In any case, if it is a physical fault, before you send the thing away, try plugging some headphones into the socket - because it might not be the socket itself that is faulty, and may instead be the plug on the end of the speaker cable - if so, it’s probably going to be cheaper and easier just to get some new speakers (or a new cable if it isn’t hardwired in at the speaker end).

What Mangetout said. It could be as simple as a $1 part. Try different speakers or a headphone. It could be that your intermittent problem was a bad connection.
Drivers don’t break and then get fixed and then break again.

Generally this is true, but if Vista is silently downloading and installing driver updates from Microsoft in the background, it could well be replacing the working soundcard driver with what it considers is a newer, better one, but one that doesn’t actually work, then it could appear that the driver was going wrong, then right, then wrong again.

My experience of the soundcard driver updates offered by Windows Update is that they do sometimes stop the soundcard from working - on more than one computer, I’ve has MS update offer me a completely inappropriate driver for my hardware.

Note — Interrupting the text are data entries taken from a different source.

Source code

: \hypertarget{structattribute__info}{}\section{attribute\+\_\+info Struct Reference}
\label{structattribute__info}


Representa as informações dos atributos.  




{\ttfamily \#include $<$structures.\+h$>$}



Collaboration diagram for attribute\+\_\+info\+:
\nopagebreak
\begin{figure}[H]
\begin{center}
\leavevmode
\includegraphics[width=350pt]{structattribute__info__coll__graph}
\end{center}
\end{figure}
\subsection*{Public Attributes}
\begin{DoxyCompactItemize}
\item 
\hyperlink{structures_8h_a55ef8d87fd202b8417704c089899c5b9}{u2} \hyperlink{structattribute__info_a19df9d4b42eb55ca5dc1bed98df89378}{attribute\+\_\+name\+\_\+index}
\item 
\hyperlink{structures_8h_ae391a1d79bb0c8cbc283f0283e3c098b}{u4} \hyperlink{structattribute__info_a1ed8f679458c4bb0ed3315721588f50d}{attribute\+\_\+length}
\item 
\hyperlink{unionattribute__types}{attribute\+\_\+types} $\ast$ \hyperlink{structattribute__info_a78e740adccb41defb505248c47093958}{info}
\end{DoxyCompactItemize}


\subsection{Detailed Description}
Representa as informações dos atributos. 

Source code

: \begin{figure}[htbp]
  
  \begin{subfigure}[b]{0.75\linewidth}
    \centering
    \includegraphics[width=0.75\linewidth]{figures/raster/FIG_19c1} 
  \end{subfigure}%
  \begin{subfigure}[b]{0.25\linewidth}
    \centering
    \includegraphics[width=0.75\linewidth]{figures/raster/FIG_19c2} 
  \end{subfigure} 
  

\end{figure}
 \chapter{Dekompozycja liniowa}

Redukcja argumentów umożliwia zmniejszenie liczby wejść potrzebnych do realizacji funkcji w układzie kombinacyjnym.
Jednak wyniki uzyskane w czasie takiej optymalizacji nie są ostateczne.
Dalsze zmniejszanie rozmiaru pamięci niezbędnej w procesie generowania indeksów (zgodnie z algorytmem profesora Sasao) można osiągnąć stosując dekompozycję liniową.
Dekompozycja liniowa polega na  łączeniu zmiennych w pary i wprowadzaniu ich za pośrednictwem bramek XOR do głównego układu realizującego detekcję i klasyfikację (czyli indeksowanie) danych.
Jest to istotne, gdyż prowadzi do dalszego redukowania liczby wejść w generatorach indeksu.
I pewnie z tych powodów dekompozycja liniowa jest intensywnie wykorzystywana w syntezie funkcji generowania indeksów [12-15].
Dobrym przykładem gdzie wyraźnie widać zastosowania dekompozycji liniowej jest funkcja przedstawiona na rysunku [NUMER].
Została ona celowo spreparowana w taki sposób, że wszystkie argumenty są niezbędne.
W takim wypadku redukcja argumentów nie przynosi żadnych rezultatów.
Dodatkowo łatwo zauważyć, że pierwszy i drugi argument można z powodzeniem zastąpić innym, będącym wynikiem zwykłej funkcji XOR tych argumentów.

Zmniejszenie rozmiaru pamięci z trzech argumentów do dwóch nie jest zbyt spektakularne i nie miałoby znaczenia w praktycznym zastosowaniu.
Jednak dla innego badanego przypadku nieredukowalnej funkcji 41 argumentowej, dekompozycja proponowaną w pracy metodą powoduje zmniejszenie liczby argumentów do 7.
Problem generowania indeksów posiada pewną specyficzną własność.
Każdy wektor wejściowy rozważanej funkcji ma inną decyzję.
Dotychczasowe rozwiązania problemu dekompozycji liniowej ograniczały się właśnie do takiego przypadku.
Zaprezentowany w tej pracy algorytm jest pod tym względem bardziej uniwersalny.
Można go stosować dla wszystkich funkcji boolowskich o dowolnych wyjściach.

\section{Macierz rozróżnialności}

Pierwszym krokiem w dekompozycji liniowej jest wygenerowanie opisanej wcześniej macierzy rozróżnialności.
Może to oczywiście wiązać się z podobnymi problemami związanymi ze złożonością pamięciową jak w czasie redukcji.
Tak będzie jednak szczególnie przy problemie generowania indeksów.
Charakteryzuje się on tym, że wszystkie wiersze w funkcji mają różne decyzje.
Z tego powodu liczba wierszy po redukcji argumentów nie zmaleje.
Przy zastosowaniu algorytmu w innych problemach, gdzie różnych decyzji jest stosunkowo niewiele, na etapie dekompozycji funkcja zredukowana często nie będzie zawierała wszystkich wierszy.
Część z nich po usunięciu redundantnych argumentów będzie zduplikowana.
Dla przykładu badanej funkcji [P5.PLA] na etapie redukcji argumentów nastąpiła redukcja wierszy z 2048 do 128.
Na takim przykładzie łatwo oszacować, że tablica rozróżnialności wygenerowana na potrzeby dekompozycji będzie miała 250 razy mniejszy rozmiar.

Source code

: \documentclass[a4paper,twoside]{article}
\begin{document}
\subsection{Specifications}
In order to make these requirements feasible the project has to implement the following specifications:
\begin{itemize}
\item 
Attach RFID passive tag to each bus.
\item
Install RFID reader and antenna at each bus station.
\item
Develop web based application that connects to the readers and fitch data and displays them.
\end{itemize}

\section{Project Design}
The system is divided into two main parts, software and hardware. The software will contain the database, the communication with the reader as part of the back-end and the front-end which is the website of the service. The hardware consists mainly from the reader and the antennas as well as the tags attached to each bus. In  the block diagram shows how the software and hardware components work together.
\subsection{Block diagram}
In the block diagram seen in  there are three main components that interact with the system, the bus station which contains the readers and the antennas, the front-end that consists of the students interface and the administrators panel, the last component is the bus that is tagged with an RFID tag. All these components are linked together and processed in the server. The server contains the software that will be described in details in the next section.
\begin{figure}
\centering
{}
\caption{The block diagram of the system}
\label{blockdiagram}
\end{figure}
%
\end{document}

Ah, that’s good to know for future reference.

Actually, I never did get the drivers to work- I just tried many different versions, none of them worked, and then at the end I put back in what my computer said was supposed to be in there (which still didn’t work, of course). The hardware tech I spoke to after Patel told me there was an issue with the motherboard and jack- apparently it’s been happening to a lot of other people, too, not just me.

I hope I’m doing the right thing by sending it. It sucks to have to go back to my old computer for at least 3 weeks.

Shoot, if that were me I’d replace the sound card with something off the shelf at the local computer parts store. I hate not having a computer at home. I guess that’s why we have more than one. :wink:
At least with fixing it yourself you won’t have to worry about them replacing the bad card with the same type of card that may go bad again…
And sound cards are cheap and easy to replace. Unless you have a laptop.
Even if the sound card is part of the mother board you can disable that one and enable the newly installed one.

Well maybe I misoverestimated by computer skillz… maybe they are more like a 2. I have not the first clue how to do that and I’d even be scared of letting my 16 year-old son do it. I’ll gladly ship it- I do have the one I replaced with it, it’s just that Vista is so pretty.

A couple of friends have suggested that since I just bought it 2 months ago, I should just march back into Sam’s Club with my 55-pound box of computer and demand a new one. You can’t do that! Can you? Nah, I’m pretty sure I would look like a big country bumpkin if I did that.